• _Data supplied_:
● ● ●

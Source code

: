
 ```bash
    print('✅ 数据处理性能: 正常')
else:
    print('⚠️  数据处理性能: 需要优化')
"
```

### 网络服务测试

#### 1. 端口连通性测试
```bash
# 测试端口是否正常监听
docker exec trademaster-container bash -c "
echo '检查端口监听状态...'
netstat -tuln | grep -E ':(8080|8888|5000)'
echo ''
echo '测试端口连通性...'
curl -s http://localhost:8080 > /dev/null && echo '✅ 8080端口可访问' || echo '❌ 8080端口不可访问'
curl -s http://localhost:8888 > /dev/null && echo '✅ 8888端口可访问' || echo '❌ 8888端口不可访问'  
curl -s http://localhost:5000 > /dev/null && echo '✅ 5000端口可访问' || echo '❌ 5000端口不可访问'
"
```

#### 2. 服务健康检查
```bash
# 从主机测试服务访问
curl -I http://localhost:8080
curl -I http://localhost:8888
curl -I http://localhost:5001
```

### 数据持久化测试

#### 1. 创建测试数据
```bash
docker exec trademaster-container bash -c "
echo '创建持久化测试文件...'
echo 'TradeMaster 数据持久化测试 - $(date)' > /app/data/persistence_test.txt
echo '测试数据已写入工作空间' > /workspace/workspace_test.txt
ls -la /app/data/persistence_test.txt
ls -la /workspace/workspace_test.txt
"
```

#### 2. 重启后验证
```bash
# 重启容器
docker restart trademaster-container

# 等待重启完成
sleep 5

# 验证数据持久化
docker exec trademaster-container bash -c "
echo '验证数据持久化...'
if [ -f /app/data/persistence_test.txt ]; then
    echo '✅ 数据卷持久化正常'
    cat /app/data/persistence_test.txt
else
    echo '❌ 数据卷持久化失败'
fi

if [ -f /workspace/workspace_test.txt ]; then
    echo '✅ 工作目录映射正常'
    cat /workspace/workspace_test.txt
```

● ● ●

• _Required action_: For each record above, give it again without a single change.

• _Exercise output_:
Source code

:
 ```bash
    print('✅ 数据处理性能: 正常')
else:
    print('⚠️  数据处理性能: 需要优化')
"
```

### 网络服务测试

#### 1. 端口连通性测试
```bash
# 测试端口是否正常监听
docker exec trademaster-container bash -c "
echo '检查端口监听状态...'
netstat -tuln | grep -E ':(8080|8888|5000)'
echo ''
echo '测试端口连通性...'
curl -s http://localhost:8080 > /dev/null && echo '✅ 8080端口可访问' || echo '❌ 8080端口不可访问'
curl -s http://localhost:8888 > /dev/null && echo '✅ 8888端口可访问' || echo '❌ 8888端口不可访问'  
curl -s http://localhost:5000 > /dev/null && echo '✅ 5000端口可访问' || echo '❌ 5000端口不可访问'
"
```

#### 2. 服务健康检查
```bash
# 从主机测试服务访问
curl -I http://localhost:8080
curl -I http://localhost:8888
curl -I http://localhost:5001
```

### 数据持久化测试

#### 1. 创建测试数据
```bash
docker exec trademaster-container bash -c "
echo '创建持久化测试文件...'
echo 'TradeMaster 数据持久化测试 - $(date)' > /app/data/persistence_test.txt
echo '测试数据已写入工作空间' > /workspace/workspace_test.txt
ls -la /app/data/persistence_test.txt
ls -la /workspace/workspace_test.txt
"
```

#### 2. 重启后验证
```bash
# 重启容器
docker restart trademaster-container

# 等待重启完成
sleep 5

# 验证数据持久化
docker exec trademaster-container bash -c "
echo '验证数据持久化...'
if [ -f /app/data/persistence_test.txt ]; then
    echo '✅ 数据卷持久化正常'
    cat /app/data/persistence_test.txt
else
    echo '❌ 数据卷持久化失败'
fi

if [ -f /workspace/workspace_test.txt ]; then
    echo '✅ 工作目录映射正常'
    cat /workspace/workspace_test.txt
```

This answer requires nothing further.